Family treats

To mark the first Grandmother’s Day the Irish Examiner invited readers to send in their favourite recipe taught to them by their grandmother. The eight winners spent last Saturday cooking their dishes with Darina Allen at Ballymaloe House.

Billie Turnbull’s Granny’s Madeira Cake

“I think this should be a winning recipe because I am a diabetic and my nana made this especially for me.”

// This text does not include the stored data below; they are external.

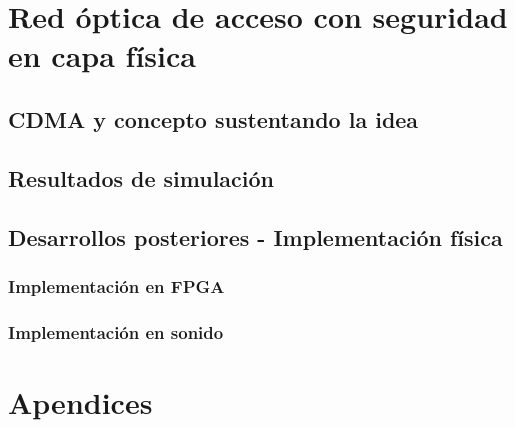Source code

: \documentclass[a4paper,twoside,openright]{book}
\begin{document}







\part{Red óptica de acceso con seguridad en capa física}


\chapter{CDMA y concepto sustentando la idea}






\chapter{Resultados de simulación}

\chapter{Desarrollos posteriores - Implementación física}
\section{Implementación en FPGA}
\section{Implementación en sonido}


% 

\part{Apendices}
\appendix 


%
%
%
\end{document}
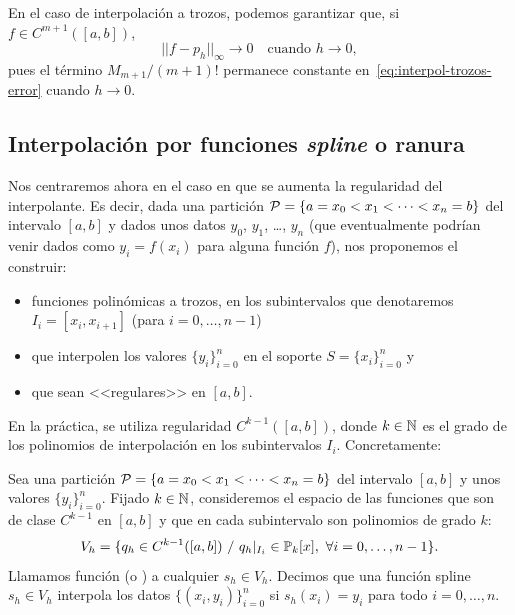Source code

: \begin{remark}
  \label{rk:3}
  En el caso de interpolación a trozos, podemos garantizar que, si
  $f\in C^{m+1}([a,b])$,
  \begin{equation*}
    ||f-p_h||_\infty \to 0 \quad \text{cuando } h \to 0,
  \end{equation*}
  pues el término $M_{m+1}/(m+1)!$ permanece constante
  en~\ref{eq:interpol-trozos-error} cuando $h\to 0$.
\end{remark}

\subsection{Interpolación por funciones \textit{spline} o ranura}
\label{sec:splines}

Nos centraremos ahora en
el caso en que se aumenta la regularidad del interpolante.
Es decir, dada una partición
${\cal P}= \{a = x_0 <x_1 < \cdots <x_n=b\}$
del intervalo $[a,b]$ y dados unos datos $y_0$, $y_1$, \dots, $y_n$
(que eventualmente podrían venir dados como $y_i=f(x_i)$ para alguna
función $f$), nos proponemos el construir:
\begin{itemize}
\item  funciones polinómicas a trozos, en los subintervalos que
  denotaremos $I_i=[x_{i},x_{i+1}]$ (para $ i=0,\dots,n-1$)
\item que interpolen los valores $\{y_i\}_{i=0}^n$ en el soporte
  $S=\{x_i\}_{i=0}^n$ y
\item que sean <<regulares>> en $[a,b]$.
\end{itemize}
En la práctica, se utiliza regularidad $C^{k-1}([a,b])$, donde
$k\in\operatorname{{\mathbb N}}$ es el grado de los polinomios de
interpolación en los subintervalos $I_i$. Concretamente:

\begin{definition}
  \label{def:funcion-spline}
  Sea una partición ${\cal P}= \{a = x_0 <x_1 < \cdots <x_n=b\}$ del
  intervalo $[a,b]$ y unos valores $\{y_i\}_{i=0}^n$. Fijado
  $k\in\operatorname{{\mathbb N}}$, consideremos el espacio de las funciones que son
  de clase $C^{k-1}$ en $[a,b]$ y que en cada subintervalo son
  polinomios de grado $k$:
  \begin{equation*}
    V_h = \{q_h \in C^{k-1}([a,b])\ / \ q_h|_{I_i}\in  \Pol_k[x],\ \forall i=0,\dots,n-1\}.
  \end{equation*}
  Llamamos función  (o ) a
  cualquier $s_h\in V_h$. Decimos que una función spline $s_h\in V_h$
  interpola los datos $\{(x_i,y_i)\}_{i=0}^n$ si $s_h(x_i)=y_i$ para
  todo $i=0,\dots,n$.
\end{definition}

175g (6oz) butter or margarine

12 tbsp Splenda or 175g (6oz) caster sugar

3 eggs

225g (8oz) self-raising flour

Pinch of salt

A little milk if necessary

Grated rind of 1 lemon

Cream the butter or margarine with the Splenda in a bowl until light and fluffy and pale in colour. Beat in the eggs. Sift the flour and fold into the mixture. Add the lemon rind with the flour. Add a little milk if it’s very stiff. Turn the mixture into a greased and lined (7 inch/18cm) tin. Bake in a fan oven at 145C/275F/Gas Mark 1 or in a conventional oven at 170C/325F/Gas Mark 3 for 1 – 1¼ hours.

Janet Payne’s Granny’s Oriental Sweet and Sour Pork

“For as long as I can remember Granny has been asked to make this recipe for parties to the delight of those who taste it. I would love to see this recipe win the prize, because even though she probably wouldn’t say so herself, she really deserves it.”

350g (12oz) pork fillet

2 level dstsp of seasoned corn flour

1 clove of garlic

1 medium sweet green pepper

225g (8oz) tinned pineapple chunks

3 mushrooms, peeled and sliced

2 ripe tomatoes, quartered (optional)


1 chicken stock cube

300ml (10fl oz) water

2 tbsp honey

1 dstsp soy sauce

Preparation time: 10-15 minutes

Cooking time: 20 minutes

Cut the pork into 1 inch (2.5cm) cubes and toss in the seasoned cornflour. Remove the stalk and seeds from the pepper and chop. Drain the pineapple cubes, reserving the juice. Heat the garlic in the oil. Fry the pork cubes briefly until brown on all sides. Lower the heat and add the chopped pepper and continue cooking over a gentle heat for 10 minutes. Add the pineapple chunks, mushrooms and tomatoes for the last five minutes.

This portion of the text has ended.